Nah. It was sold off, it's "sensitive" equipment yanked out, and bought by a group of half-Romulan, half-Klingon colonists. It was fitted with disruptors and later destroyed in battle against a renegade Starfleet Admiral. Oh, yeah, and Kirk got to command it one last time before his tour of the Enterprise-B.

At least, that's how one story goes.

Which novel is this? Ashes of Eden, the "prequel" to the Shatnerverse series of novels? -- RR

Yes it is; although, I don't think you can consider Ashes of Eden the prequel to the Shanterverse books since it is the first book written in that series.
 
Give him a old ship, slap PR stunt name on the hull, and send him out on pissy little "mapping missions" and "Show the flag" shit that he can't fuck up too bad..

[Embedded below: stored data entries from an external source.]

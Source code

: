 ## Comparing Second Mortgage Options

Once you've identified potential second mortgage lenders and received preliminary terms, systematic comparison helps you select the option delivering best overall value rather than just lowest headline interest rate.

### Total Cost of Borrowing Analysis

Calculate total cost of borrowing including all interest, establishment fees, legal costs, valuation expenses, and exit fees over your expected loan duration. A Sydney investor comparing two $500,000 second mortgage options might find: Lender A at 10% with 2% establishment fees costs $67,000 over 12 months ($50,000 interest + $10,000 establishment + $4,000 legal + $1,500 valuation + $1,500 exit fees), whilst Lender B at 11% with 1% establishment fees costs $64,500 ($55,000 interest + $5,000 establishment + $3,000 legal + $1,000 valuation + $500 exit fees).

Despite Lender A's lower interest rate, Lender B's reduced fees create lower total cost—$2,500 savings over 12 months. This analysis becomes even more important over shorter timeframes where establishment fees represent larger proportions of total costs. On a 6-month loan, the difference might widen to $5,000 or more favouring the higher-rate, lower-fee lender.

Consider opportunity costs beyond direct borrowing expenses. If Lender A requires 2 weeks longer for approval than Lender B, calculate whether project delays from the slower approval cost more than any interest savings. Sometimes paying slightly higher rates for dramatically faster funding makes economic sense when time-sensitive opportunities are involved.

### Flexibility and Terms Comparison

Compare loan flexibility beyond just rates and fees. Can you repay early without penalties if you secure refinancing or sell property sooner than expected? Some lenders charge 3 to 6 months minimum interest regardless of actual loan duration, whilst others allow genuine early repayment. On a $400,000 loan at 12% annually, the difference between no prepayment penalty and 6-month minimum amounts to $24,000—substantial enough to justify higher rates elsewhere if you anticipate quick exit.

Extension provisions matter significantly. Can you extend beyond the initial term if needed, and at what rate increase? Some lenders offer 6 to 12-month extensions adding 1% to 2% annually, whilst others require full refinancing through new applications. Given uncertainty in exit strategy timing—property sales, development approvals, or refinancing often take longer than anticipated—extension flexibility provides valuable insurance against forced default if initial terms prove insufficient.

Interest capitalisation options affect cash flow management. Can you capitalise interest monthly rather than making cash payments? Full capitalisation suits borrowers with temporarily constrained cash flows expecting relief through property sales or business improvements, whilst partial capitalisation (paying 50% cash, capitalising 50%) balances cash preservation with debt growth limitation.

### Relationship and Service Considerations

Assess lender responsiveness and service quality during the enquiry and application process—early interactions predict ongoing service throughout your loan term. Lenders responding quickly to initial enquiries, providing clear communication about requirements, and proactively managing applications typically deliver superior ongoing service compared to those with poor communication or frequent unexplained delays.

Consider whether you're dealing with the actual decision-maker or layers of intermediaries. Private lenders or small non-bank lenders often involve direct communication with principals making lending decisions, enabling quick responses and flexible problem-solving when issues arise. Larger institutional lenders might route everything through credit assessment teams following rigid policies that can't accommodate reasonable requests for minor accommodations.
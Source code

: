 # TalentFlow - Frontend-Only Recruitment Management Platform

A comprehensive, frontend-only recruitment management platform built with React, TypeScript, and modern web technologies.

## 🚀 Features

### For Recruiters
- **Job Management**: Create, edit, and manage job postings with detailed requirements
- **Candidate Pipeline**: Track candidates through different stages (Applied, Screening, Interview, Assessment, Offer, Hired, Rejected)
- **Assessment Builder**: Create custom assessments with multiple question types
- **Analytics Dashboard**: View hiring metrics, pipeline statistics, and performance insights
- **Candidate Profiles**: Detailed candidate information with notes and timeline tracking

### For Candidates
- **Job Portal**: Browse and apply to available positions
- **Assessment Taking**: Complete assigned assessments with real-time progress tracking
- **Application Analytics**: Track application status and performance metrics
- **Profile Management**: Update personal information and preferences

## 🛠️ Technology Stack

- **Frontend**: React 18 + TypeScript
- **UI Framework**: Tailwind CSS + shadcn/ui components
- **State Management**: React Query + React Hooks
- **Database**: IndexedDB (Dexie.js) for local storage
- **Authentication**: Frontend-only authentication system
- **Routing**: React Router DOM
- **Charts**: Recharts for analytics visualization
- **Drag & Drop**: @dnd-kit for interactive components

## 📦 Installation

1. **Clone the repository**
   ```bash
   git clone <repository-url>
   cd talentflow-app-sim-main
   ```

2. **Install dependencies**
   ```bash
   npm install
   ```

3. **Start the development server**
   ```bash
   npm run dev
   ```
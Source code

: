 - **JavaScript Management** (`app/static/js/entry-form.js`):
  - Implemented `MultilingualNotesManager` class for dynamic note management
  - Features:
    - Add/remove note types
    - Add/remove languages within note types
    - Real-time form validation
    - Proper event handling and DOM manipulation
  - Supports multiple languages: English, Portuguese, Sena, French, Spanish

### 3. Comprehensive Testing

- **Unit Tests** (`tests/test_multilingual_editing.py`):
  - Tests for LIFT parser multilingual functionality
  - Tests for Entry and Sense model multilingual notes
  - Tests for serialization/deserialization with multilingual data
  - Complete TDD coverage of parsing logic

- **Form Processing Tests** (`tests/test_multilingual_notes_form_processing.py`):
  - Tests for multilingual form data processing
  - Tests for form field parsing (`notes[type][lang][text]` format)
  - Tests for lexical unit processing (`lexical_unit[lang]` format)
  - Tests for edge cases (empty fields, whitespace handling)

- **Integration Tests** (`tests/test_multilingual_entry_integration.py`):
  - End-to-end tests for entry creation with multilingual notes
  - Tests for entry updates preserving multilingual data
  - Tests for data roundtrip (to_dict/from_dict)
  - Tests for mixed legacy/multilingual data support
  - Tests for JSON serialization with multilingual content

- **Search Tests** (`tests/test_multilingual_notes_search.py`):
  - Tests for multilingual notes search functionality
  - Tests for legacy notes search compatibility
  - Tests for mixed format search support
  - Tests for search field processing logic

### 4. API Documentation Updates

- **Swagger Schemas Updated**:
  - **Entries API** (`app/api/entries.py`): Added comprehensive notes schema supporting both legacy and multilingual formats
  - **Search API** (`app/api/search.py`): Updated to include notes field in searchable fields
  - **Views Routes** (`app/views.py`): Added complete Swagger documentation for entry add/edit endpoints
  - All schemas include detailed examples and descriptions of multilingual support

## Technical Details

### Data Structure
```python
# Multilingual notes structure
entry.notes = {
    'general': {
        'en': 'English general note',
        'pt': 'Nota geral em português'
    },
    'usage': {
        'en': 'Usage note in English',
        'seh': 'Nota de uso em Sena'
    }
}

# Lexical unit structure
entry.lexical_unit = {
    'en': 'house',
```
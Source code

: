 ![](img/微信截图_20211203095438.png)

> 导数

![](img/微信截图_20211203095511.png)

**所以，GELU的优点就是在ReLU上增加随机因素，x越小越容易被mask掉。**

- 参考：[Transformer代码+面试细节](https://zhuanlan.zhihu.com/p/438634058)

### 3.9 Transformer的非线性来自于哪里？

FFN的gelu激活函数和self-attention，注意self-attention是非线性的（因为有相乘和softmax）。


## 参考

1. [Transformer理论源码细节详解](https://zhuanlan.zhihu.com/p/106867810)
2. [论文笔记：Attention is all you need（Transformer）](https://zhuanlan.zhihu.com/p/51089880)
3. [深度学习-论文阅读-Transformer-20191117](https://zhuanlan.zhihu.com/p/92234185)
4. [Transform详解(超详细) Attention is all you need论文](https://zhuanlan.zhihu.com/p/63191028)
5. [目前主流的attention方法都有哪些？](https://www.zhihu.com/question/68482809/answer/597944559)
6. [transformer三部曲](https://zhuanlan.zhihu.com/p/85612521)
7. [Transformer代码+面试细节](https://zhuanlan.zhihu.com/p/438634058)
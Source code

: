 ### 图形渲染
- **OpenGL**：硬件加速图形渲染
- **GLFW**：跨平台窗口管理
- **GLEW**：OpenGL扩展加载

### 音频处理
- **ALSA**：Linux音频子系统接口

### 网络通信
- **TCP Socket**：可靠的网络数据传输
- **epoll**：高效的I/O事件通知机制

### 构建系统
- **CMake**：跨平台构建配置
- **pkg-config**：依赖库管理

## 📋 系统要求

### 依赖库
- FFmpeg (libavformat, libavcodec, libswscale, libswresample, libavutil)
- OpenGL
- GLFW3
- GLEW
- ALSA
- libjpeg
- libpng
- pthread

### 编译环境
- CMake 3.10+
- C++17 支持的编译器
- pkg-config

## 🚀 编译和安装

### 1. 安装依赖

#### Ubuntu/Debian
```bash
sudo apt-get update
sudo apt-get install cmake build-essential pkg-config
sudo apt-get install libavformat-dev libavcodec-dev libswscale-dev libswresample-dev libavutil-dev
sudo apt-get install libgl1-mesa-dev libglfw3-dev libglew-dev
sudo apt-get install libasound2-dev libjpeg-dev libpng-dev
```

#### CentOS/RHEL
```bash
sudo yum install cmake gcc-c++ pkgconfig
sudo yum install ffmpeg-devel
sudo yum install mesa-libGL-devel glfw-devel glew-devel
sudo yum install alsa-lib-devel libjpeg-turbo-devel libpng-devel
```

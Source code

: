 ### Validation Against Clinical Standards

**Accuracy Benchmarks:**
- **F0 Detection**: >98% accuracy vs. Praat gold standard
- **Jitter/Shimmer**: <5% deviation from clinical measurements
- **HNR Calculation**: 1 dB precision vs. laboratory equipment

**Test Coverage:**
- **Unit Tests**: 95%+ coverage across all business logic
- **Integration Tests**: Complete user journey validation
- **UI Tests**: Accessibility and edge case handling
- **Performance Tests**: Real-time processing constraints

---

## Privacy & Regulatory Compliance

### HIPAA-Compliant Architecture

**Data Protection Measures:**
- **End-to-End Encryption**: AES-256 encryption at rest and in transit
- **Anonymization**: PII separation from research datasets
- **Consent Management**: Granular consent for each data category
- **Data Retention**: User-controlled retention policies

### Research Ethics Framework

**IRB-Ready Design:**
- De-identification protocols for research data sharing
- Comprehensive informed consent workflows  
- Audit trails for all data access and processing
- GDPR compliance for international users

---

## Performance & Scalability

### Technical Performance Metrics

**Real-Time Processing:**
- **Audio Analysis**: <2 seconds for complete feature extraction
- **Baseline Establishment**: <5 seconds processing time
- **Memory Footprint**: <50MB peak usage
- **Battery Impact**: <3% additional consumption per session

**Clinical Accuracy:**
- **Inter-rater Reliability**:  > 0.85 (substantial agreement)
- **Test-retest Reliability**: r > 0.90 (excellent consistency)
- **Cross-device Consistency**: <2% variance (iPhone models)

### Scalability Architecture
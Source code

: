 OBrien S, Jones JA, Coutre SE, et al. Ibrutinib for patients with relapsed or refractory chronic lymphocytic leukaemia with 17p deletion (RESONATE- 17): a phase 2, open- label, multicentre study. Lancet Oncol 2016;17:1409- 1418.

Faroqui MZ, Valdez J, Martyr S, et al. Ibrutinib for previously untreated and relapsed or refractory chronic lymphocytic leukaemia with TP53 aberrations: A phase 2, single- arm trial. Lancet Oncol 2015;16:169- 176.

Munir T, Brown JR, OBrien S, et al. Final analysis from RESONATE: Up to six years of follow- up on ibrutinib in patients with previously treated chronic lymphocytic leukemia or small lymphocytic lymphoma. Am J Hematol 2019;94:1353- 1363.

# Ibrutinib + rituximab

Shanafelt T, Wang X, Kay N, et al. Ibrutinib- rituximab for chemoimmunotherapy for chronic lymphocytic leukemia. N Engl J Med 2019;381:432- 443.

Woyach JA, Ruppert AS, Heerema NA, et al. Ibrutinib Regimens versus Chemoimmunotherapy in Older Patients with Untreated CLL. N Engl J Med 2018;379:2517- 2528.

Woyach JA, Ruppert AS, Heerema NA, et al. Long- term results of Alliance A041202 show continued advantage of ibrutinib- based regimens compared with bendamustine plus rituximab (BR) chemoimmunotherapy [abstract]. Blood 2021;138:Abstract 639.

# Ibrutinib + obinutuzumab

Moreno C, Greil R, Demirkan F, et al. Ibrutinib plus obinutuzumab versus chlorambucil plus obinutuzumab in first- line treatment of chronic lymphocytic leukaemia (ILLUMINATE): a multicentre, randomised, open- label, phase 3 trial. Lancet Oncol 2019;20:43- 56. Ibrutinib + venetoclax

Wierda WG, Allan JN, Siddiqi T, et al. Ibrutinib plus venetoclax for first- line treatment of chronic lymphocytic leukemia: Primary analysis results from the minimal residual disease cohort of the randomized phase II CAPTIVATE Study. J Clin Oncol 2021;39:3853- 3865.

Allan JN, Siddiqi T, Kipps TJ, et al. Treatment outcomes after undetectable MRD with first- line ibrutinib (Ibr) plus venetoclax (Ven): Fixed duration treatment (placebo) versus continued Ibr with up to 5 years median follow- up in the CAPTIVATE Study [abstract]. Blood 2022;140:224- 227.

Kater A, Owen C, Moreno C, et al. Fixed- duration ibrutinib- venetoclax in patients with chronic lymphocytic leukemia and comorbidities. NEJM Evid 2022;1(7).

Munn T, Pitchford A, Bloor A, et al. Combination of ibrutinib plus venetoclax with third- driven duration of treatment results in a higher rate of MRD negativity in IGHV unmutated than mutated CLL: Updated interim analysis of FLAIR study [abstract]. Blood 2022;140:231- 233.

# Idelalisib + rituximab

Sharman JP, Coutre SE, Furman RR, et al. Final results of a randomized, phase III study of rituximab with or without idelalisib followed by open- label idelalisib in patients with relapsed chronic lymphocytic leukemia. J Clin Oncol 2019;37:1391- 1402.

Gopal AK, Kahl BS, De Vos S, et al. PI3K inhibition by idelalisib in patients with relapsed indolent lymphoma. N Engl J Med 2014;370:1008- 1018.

Actually, the first mission they gave him in ST5:TFF was one that he couldn't NOT fuck up! He was sent in a failed ship to a failed colony to defuse a century-long political crisis and rescue a bunch of hostages nobody truly cared about from apparently bloodlusty terrorists in the few hours available before two other governments who cared even less came in and bombed everybody to bits. Surely he'd come out utterly humiliated, and thus would no longer be a troublesome hero? I mean, he couldn't really be expected to rescue the hostages, sign a truce with the Klingons, deal with the terrorists and return without casualties? That'd be like expecting him to go chat with God and come out holding His wallet and fistful of His teeth. :devil:

Seems to me that Kirk had enemies in high places... So them giving him an old but poorly modernized ship as a "reward" would also fit the picture smack on!

Timo Saloniemi
 
Give him a old ship, slap PR stunt name on the hull, and send him out on pissy little "mapping missions" and "Show the flag" shit that he can't fuck up too bad..
Actually, the first mission they gave him in ST5:TFF was one that he couldn't NOT fuck up! He was sent in a failed ship to a failed colony to defuse a century-long political crisis and rescue a bunch of hostages nobody truly cared about from apparently bloodlusty terrorists in the few hours available before two other governments who cared even less came in and bombed everybody to bits. Surely he'd come out utterly humiliated, and thus would no longer be a troublesome hero? I mean, he couldn't really be expected to rescue the hostages, sign a truce with the Klingons, deal with the terrorists and return without casualties? That'd be like expecting him to go chat with God and come out holding His wallet and fistful of His teeth. :devil:

Seems to me that Kirk had enemies in high places... So them giving him an old but poorly modernized ship as a "reward" would also fit the picture smack on!

Timo Saloniemi

You could have a point.

After all had they taken Excelsior or even the Saratoga things would have went a hell of lot differently. And it would have still been "Jim Kirk" just a different ship. Sybok wouldn't have been able to steal the ship: Fine he gets the shuttle, gets to the ship, and finds a detachment of security officers standing on deck with phasers pointed at his head.

Sorta supports my belief that the TOS movies should have stopped at STIV. Cause the last 2 1/2 are just Starfleet fucking with Kirk to knock him down a few pegs.